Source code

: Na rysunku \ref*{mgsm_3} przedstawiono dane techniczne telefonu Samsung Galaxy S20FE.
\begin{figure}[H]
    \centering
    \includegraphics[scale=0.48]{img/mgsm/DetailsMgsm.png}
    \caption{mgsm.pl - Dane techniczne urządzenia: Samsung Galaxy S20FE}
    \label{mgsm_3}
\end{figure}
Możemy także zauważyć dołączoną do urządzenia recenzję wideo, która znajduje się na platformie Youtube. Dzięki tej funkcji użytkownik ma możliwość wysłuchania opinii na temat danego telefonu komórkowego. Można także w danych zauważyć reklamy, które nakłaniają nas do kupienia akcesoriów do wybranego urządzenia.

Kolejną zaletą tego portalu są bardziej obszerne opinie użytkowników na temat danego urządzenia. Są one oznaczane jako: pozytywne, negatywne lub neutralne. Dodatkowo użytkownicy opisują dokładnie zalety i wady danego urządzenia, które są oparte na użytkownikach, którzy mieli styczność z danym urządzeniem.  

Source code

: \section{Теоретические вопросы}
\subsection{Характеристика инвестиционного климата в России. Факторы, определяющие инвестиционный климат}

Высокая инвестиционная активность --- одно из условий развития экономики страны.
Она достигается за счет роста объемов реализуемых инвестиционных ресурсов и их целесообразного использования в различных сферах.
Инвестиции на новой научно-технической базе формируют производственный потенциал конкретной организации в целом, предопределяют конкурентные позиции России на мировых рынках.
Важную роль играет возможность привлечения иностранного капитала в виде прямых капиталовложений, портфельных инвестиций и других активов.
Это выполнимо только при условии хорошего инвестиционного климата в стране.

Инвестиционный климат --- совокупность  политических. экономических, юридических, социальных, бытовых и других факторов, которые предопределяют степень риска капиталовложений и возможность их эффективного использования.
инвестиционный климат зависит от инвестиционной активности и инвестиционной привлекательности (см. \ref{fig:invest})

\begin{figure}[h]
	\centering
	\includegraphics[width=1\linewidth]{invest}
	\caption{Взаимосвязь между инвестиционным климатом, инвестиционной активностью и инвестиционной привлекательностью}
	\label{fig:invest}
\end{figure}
◆ ◆ ◆ ◆ ◆
● **DIRECTIONS**
Restate the material word for word, but only from its first line through the line containing "Она достигается за".

● **RESULT FOR THIS TASK**
Source code

: Na rysunku \ref*{mgsm_3} przedstawiono dane techniczne telefonu Samsung Galaxy S20FE.
\begin{figure}[H]
    \centering
    \includegraphics[scale=0.48]{img/mgsm/DetailsMgsm.png}
    \caption{mgsm.pl - Dane techniczne urządzenia: Samsung Galaxy S20FE}
    \label{mgsm_3}
\end{figure}
Możemy także zauważyć dołączoną do urządzenia recenzję wideo, która znajduje się na platformie Youtube. Dzięki tej funkcji użytkownik ma możliwość wysłuchania opinii na temat danego telefonu komórkowego. Można także w danych zauważyć reklamy, które nakłaniają nas do kupienia akcesoriów do wybranego urządzenia.

Kolejną zaletą tego portalu są bardziej obszerne opinie użytkowników na temat danego urządzenia. Są one oznaczane jako: pozytywne, negatywne lub neutralne. Dodatkowo użytkownicy opisują dokładnie zalety i wady danego urządzenia, które są oparte na użytkownikach, którzy mieli styczność z danym urządzeniem.  

Source code

: \section{Теоретические вопросы}
\subsection{Характеристика инвестиционного климата в России. Факторы, определяющие инвестиционный климат}

Высокая инвестиционная активность --- одно из условий развития экономики страны.
Она достигается за счет роста объемов реализуемых инвестиционных ресурсов и их целесообразного использования в различных сферах.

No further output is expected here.